The country's top law enforcement officers are reaching redlining settlements with mortgage lenders at a record pace, agreements they claim have and will generate significant mortgage originations.

The Department of Justice has reached almost $85 million in redlining settlements with financial institutions since 2021, according to a top prosecutor last week in an event at Seton Hall Law School in Newark, New Jersey. The DOJ since 2021 has reached six redlining agreements, its busiest two-year stretch ever, and last year received the most referrals for redlining perpetrators it ever had, said Kristen Clarke, assistant attorney for Civil Rights at the DOJ.

"In the upcoming months we will continue to hold all types of mortgage lenders, not just traditional banks, but also mortgage companies and credit unions, accountable when they engage in discriminatory redlining practices," she said. 

The DOJ, Consumer Financial Protection Bureau and other regulators have reached increasingly larger deals with lenders over the accusations, including a record-$31 million agreement in January with Los Angeles-based City National Bank. Companies accused of discouraging minorities from obtaining home loans have denied the allegations in settlements but have pledged millions of dollars to loan and subsidy funds for the groups.

Every dollar in subsidy funds equates to approximately 10 times that amount in actual value, Clark said. 

"So for example, a $15,000 loan subsidy to one homebuyer can often enable that person to acquire a $150,000 loan that would perhaps otherwise be unobtainable," she said. "If these numbers hold true, the value of our cases so far could approach about a billion dollars in total relief."

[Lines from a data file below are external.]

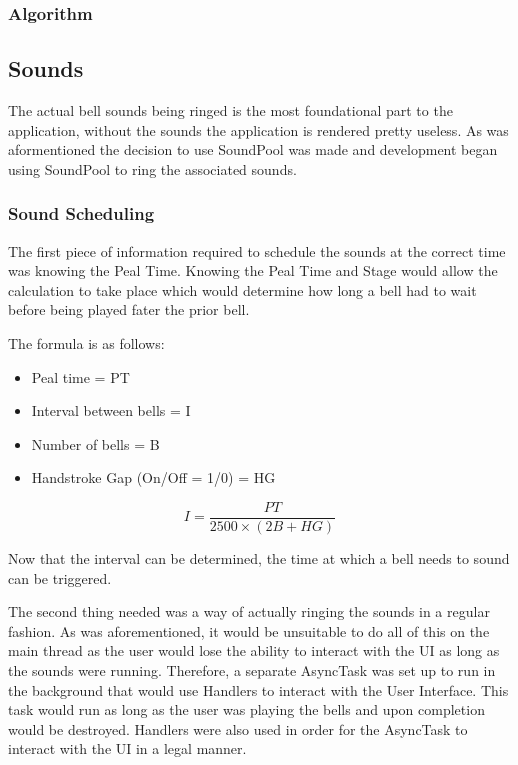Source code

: \documentclass{l4proj}
\begin{document}
\subsubsection{Algorithm}


\subsection{Sounds}
The actual bell sounds being ringed is the most foundational part to the application, without the sounds the application is rendered pretty useless. As was aformentioned the decision to use SoundPool was made and development began using SoundPool to ring the associated sounds.
\subsubsection{Sound Scheduling}
The first piece of information required to schedule the sounds at the correct time was knowing the Peal Time. Knowing the Peal Time and Stage would allow the calculation to take place which would determine how long a bell had to wait before being played fater the prior bell.  

The formula is as follows: 
\begin{itemize}
\item Peal time = PT
\item Interval between bells = I
\item Number of bells = B
\item Handstroke Gap (On/Off = 1/0) = HG
\end{itemize}

\begin{equation}
I = \frac{PT}{2500\times(2B + HG)}
\end{equation}

Now that the interval can be determined, the time at which a bell needs to sound can be triggered. 

The second thing needed was a way of actually ringing the sounds in a regular fashion.  As was aforementioned, it would be unsuitable to do all of this on the main thread as the user would lose the ability to interact with the UI as long as the sounds were running.  Therefore, a separate AsyncTask was set up to run in the background that would use Handlers to interact with the User Interface.  This task would run as long as the user was playing the bells and upon completion would be destroyed.  Handlers were also used in order for the AsyncTask to interact with the UI in a legal manner.
\end{document}
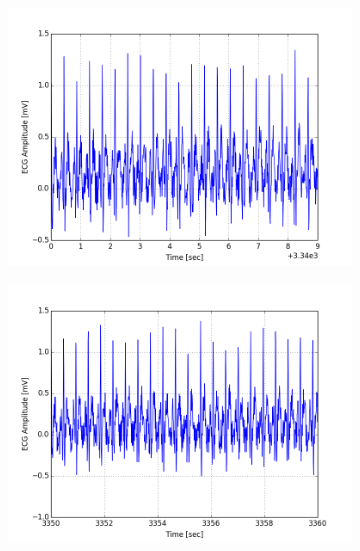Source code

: \documentclass[paper=a4, fontsize=11pt]{scrartcl}
\numberwithin{equation}{section}		%
\numberwithin{figure}{section}			%
\numberwithin{table}{section}		    %
\begin{document}
\begin{appendices}
\begin{figure}[H]
	\centering
	\begin{subfigure}[b]{0.3\textwidth}
		\includegraphics[width=\textwidth]{sim/ecg_70}
	\end{subfigure}
	\begin{subfigure}[b]{0.3\textwidth}
		\includegraphics[width=\textwidth]{sim/ecg_71}
	\end{subfigure}
	\begin{subfigure}[b]{0.3\textwidth}

\end{subfigure}
\end{figure}
\end{appendices}
\end{document}

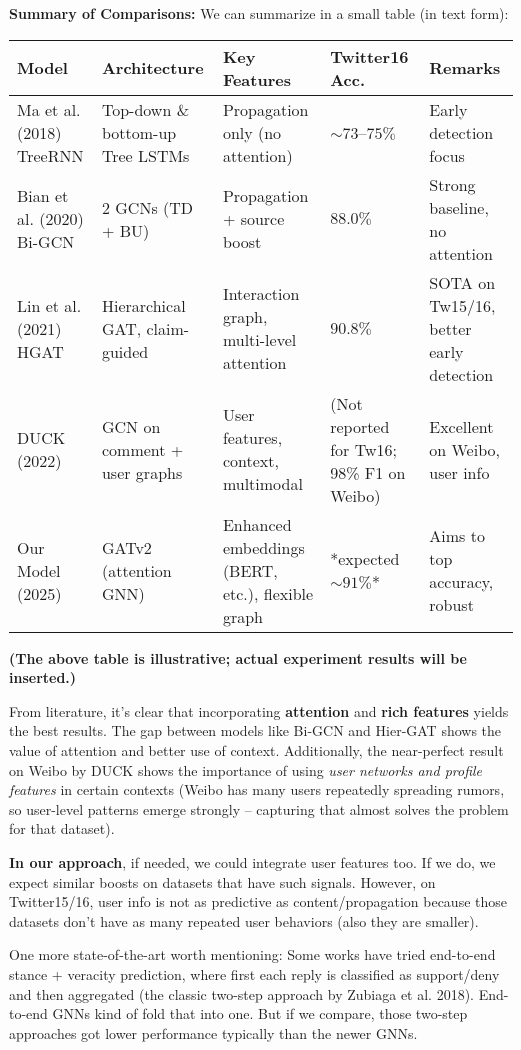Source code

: \documentclass[12pt,a4paper]{report}
\begin{document}
\textbf{Summary of Comparisons:} We can summarize in a small table (in text form):

\begin{center}
\begin{tabular}{|l|l|l|l|l|}
\hline
\textbf{Model} & \textbf{Architecture} & \textbf{Key Features} & \textbf{Twitter16 Acc.} & \textbf{Remarks} \\ \hline
Ma et al. (2018) TreeRNN & Top-down \& bottom-up Tree LSTMs & Propagation only (no attention) & \(\sim73\)–\(75\%\) & Early detection focus \\ \hline
Bian et al. (2020) Bi-GCN & 2 GCNs (TD + BU) & Propagation + source boost & \(88.0\%\) & Strong baseline, no attention \\ \hline
Lin et al. (2021) HGAT & Hierarchical GAT, claim-guided & Interaction graph, multi-level attention & \(90.8\%\) & SOTA on Tw15/16, better early detection \\ \hline
DUCK (2022) & GCN on comment + user graphs & User features, context, multimodal & (Not reported for Tw16; 98\% F1 on Weibo) & Excellent on Weibo, user info \\ \hline
Our Model (2025) & GATv2 (attention GNN) & Enhanced embeddings (BERT, etc.), flexible graph & *expected \(\sim91\%\)* & Aims to top accuracy, robust \\ \hline
\end{tabular}
\end{center}

\textbf{(The above table is illustrative; actual experiment results will be inserted.)}

From literature, it’s clear that incorporating \textbf{attention} and \textbf{rich features} yields the best results. The gap between models like Bi-GCN and Hier-GAT shows the value of attention and better use of context. Additionally, the near-perfect result on Weibo by DUCK shows the importance of using \textit{user networks and profile features} in certain contexts (Weibo has many users repeatedly spreading rumors, so user-level patterns emerge strongly – capturing that almost solves the problem for that dataset).

\textbf{In our approach}, if needed, we could integrate user features too. If we do, we expect similar boosts on datasets that have such signals. However, on Twitter15/16, user info is not as predictive as content/propagation because those datasets don’t have as many repeated user behaviors (also they are smaller).

One more state-of-the-art worth mentioning: Some works have tried end-to-end stance + veracity prediction, where first each reply is classified as support/deny and then aggregated (the classic two-step approach by Zubiaga et al. 2018). End-to-end GNNs kind of fold that into one. But if we compare, those two-step approaches got lower performance typically than the newer GNNs.
\end{document}
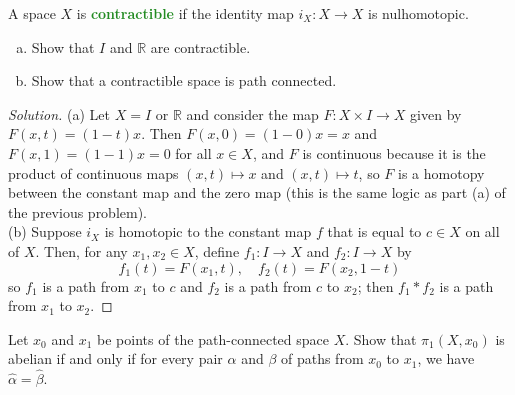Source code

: \documentclass[10pt]{article}
\providecommand{\RR}{\mathbb R}
\providecommand{\ii}{\item}
\newenvironment{soln}{\begin{proof}[Solution]}{\end{proof}}
\providecommand{\vocab}[1]{{\textbf{\textcolor{ForestGreen}{#1}}}}
\begin{document}
\begin{problem}
    [Munkres 51.3]
    A space $X$ is \vocab{contractible} if the
    identity map $i_X\colon X\to X$ is nulhomotopic.
    \begin{enumerate}[(a)]
        \ii Show that $I$ and $\RR$ are contractible.
	\ii Show that a contractible space is path connected.
    \end{enumerate}
\end{problem}

\begin{soln}
    (a) Let $X = I$ or $\RR$ and consider the map
    $F\colon X\times I\to X$ given by $F(x,t) = (1-t)x$.
    Then $F(x,0) = (1-0)x = x$ and $F(x,1) = (1-1)x = 0$ for all $x\in X$,
    and $F$ is continuous because it is the product of continuous maps
    $(x,t)\mapsto x$ and $(x,t)\mapsto t$,
    so $F$ is a homotopy between the constant map and the zero map
    (this is the same logic as part (a) of the previous problem).
    \\

    (b) Suppose $i_X$ is homotopic to the constant map $f$
    that is equal to $c\in X$ on all of $X$.
    Then, for any $x_1,x_2\in X$, define
    $f_1\colon I\to X$ and $f_2\colon I\to X$ by
    \begin{equation*}
        f_1(t) = F(x_1,t),\quad f_2(t) = F(x_2,1-t)
    \end{equation*}
    so $f_1$ is a path from $x_1$ to $c$
    and $f_2$ is a path from $c$ to $x_2$;
    then $f_1\ast f_2$ is a path from $x_1$ to $x_2$.
\end{soln}

\begin{problem}
    [Munkres 52.3]
    Let $x_0$ and $x_1$ be points of the path-connected space $X$.
    Show that $\pi_1(X,x_0)$ is abelian if and only if
    for every pair $\alpha$ and $\beta$ of paths
    from $x_0$ to $x_1$, we have $\widehat\alpha = \widehat\beta$.
\end{problem}
\end{document}
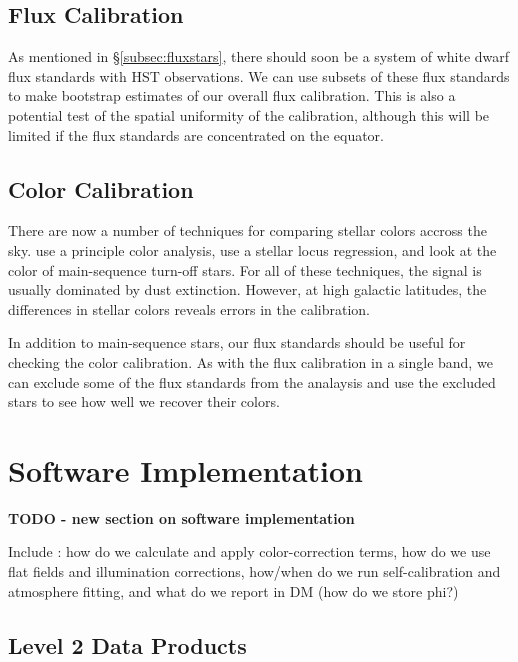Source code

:\documentclass[12pt,preprint]{aastex}
\begin{document}
\subsection{Flux Calibration}

As mentioned in \S\ref{subsec:fluxstars}, there should soon be a
system of white dwarf flux standards with HST observations.  We can
use subsets of these flux standards to make bootstrap estimates of our
overall flux calibration.  This is also a potential test of the
spatial uniformity of the calibration, although this will be limited
if the flux standards are concentrated on the equator.

\subsection{Color Calibration}

There are now a number of techniques for comparing stellar colors
accross the sky.  \citet{Ivezic04} use a principle color analysis,
\citet{High09} use a stellar locus regression, and \citet{Schlafly10}
look at the color of main-sequence turn-off stars.  For all of these
techniques, the signal is usually dominated by dust extinction.
However, at high galactic latitudes, the differences in stellar colors
reveals errors in the calibration.

In addition to main-sequence stars, our flux standards should be
useful for checking the color calibration.  As with the flux
calibration in a single band, we can exclude some of the flux
standards from the analaysis and use the excluded stars to see how
well we recover their colors.


\section{Software Implementation}
\label{sec:software}

{\bf TODO - new section on software implementation } 

Include : how do we calculate and apply color-correction terms, how do
we use flat fields and illumination corrections, how/when do we run
self-calibration and atmosphere fitting, and what do we report in DM
(how do we store phi?)
\subsection{Level 2 Data Products}




\end{document}
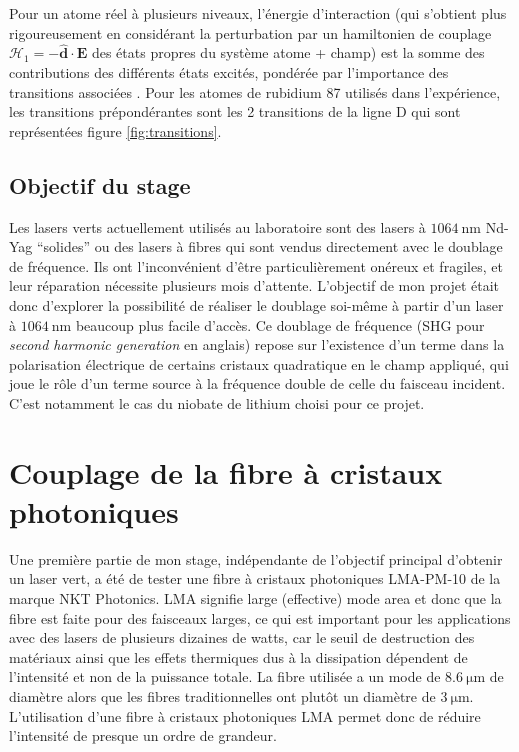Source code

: \documentclass[11pt,a4paper] { article}
\newcommand{\lmbd}[1]{$\SI{#1}{\nano\metre}$}
\renewcommand{\v}[1]{\boldsymbol{\mathbf{#1}}}
\begin{document}
Pour un atome réel à plusieurs niveaux, l'énergie d'interaction (qui s'obtient plus rigoureusement en considérant la perturbation par un hamiltonien de couplage $\mathcal H_1 = - \hat{\v d} \cdot \v E$ des états propres du système atome + champ) est la somme des contributions des différents états excités, pondérée par l'importance des transitions associées \citep{grimm}. Pour les atomes de rubidium 87 utilisés dans l'expérience, les transitions prépondérantes sont les 2 transitions de la ligne D qui sont représentées figure \ref{fig:transitions}.


\subsection{Objectif du stage}

Les lasers verts actuellement utilisés au laboratoire sont des lasers à \lmbd{1064} Nd-Yag ``solides'' ou des lasers à fibres qui sont vendus directement avec le doublage de fréquence. Ils ont l'inconvénient d'être particulièrement onéreux et fragiles, et leur réparation nécessite plusieurs mois d'attente. L'objectif de mon projet était donc d'explorer la possibilité de réaliser le doublage soi-même à partir d'un laser à \lmbd{1064} beaucoup plus facile d'accès. Ce doublage de fréquence (SHG pour \textit{second harmonic generation} en anglais) repose sur l'existence d'un terme dans la polarisation électrique de certains cristaux quadratique en le champ appliqué, qui joue le rôle d'un terme source à la fréquence double de celle du faisceau incident. C'est notamment le cas du niobate de lithium choisi pour ce projet. %

\section{Couplage de la fibre à cristaux photoniques}
Une première partie de mon stage, indépendante de l'objectif principal d'obtenir un laser vert, a été de tester une fibre à cristaux photoniques
LMA-PM-10 de la marque NKT Photonics. LMA signifie large (effective) mode area et donc que la fibre est faite pour des faisceaux larges, ce qui est important pour les applications avec des lasers de plusieurs dizaines de watts, car le seuil de destruction des matériaux ainsi que les effets thermiques dus à la dissipation dépendent de l'intensité et non de la puissance totale. La fibre utilisée a un mode de $\SI{8.6}{\micro\meter}$ de diamètre alors que les fibres traditionnelles ont plutôt un diamètre de $\SI{3}{\micro\meter}$. L'utilisation d'une fibre à cristaux photoniques LMA permet donc de réduire l'intensité de presque un ordre de grandeur.
\end{document}

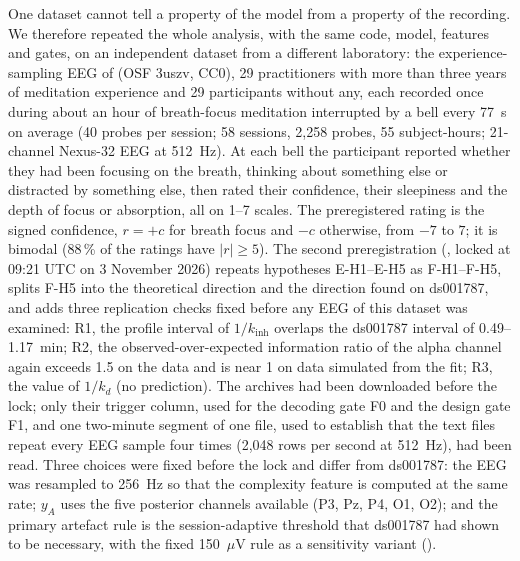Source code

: \documentclass[12pt,a4paper]{article}
\theoremstyle{plain}
\theoremstyle{definition}
\theoremstyle{remark}
\newcommand{\kinh}{k_{\mathrm{inh}}}
\newcommand{\kd}{k_{d}}
\begin{document}
One dataset cannot tell a property of the model from a property of the recording. We therefore repeated the whole analysis, with the same code, model, features and gates, on an independent dataset from a different laboratory: the experience-sampling EEG of \citet{RodriguezLarios2021} (OSF 3uszv, CC0), 29 practitioners with more than three years of meditation experience and 29 participants without any, each recorded once during about an hour of breath-focus meditation interrupted by a bell every 77~s on average (40 probes per session; 58 sessions, 2{,}258 probes, 55 subject-hours; 21-channel Nexus-32 EEG at 512~Hz). At each bell the participant reported whether they had been focusing on the breath, thinking about something else or distracted by something else, then rated their confidence, their sleepiness and the depth of focus or absorption, all on 1--7 scales. The preregistered rating is the signed confidence, $r=+c$ for breath focus and $-c$ otherwise, from $-7$ to $7$; it is bimodal (88\,\% of the ratings have $|r|\ge5$). The second preregistration (, locked at 09:21 UTC on 3 November 2026) repeats hypotheses E-H1--E-H5 as F-H1--F-H5, splits F-H5 into the theoretical direction and the direction found on ds001787, and adds three replication checks fixed before any EEG of this dataset was examined: R1, the profile interval of $1/\kinh$ overlaps the ds001787 interval of 0.49--1.17~min; R2, the observed-over-expected information ratio of the alpha channel again exceeds 1.5 on the data and is near 1 on data simulated from the fit; R3, the value of $1/\kd$ (no prediction). The archives had been downloaded before the lock; only their trigger column, used for the decoding gate F0 and the design gate F1, and one two-minute segment of one file, used to establish that the text files repeat every EEG sample four times (2{,}048 rows per second at 512~Hz), had been read. Three choices were fixed before the lock and differ from ds001787: the EEG was resampled to 256~Hz so that the complexity feature is computed at the same rate; $y_A$ uses the five posterior channels available (P3, Pz, P4, O1, O2); and the primary artefact rule is the session-adaptive threshold that ds001787 had shown to be necessary, with the fixed 150~$\mu$V rule as a sensitivity variant ().
\end{document}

A $27 million redlining action in 2015 against Hudson City Savings Bank, which dedicated the majority of funds to loan subsidies in impacted communities, has generated more than $515 million of total loan amounts for majority Black and Hispanic neighborhoods, Clark said.

More recently, Oak Ridge, New Jersey-based Lakeland Bank reached a $13 million settlement with the DOJ over allegations of redlining in the Newark metropolitan area. The agreement, along with subsidy funding, also mandates education campaigns, two new bank branches in neighborhoods of color and at least four loan officers for those areas.

"As mayor, we're not just interested in punishing people who participated in and are participating in this act, we're actually looking for repair," said Ras Baraka, mayor of Newark. "We just want it to be very quantifiable, we want it to be material. We want families to be able to go into homes."

CFPB Director Rohit Chopra, speaking at the event, repeated the regulator's skepticism of machine learning and artificial intelligence in lending decisions, and said it's trying to determine ways to prosecute what he described as "digital redlining." Probes into the alleged activity have to follow the data alongside following the money, he said.

The director also brought attention to reverse redlining, or predatory targeting, citing Trident Mortgage which last year was hit with a $24.4 million fine for allegedly avoiding business in non-white neighborhoods.

"We found that it wasn't really just denying people, it's actually taking steps to deter them from applying in the first place," said Chopra. "And that to me is very dangerous. So I want to make sure that we're not looking at the old toolkit."

Not all redlining prosecutions have been successful. An Illinois federal judge in February handed a victory to Townstone Financial in a redlining complaint from the CFPB, judging the regulator had overstepped its authority under the Equal Credit Opportunity Act. The CFPB said it would file an appeal, despite the judge's dismissal with prejudice preventing further action.

Other lenders meanwhile have taken steps to address the racial homeownership gap by developing special purpose credit programs. Bank of America, JPMorgan Chase and Wells Fargo, and non-bank lenders Rocket Mortgage and Guaranteed Rate have doubled down on SPCP efforts in the last year. 

Wells meanwhile is facing a class action complaint from Black borrowers, who allege the bank practiced discriminatory lending as they sought to obtain home loans and refinances during the ultra-low rate environment during the coronavirus pandemic. A federal judge in January allowed several similar complaints against Wells to be consolidated, and the sides are due to discuss a case schedule in a May hearing.

Clark applauded lenders' efforts with SPCPs, but also emphasized the DOJ's work to pursue more redlining perpetrators in cases which use an immense amount of resources.

"For the banks and financial institutions not motivated to voluntarily take these steps," she said, "I hope that they will take this program today as a strong message that the federal government will work to hold you accountable when you engage in modern day redlining."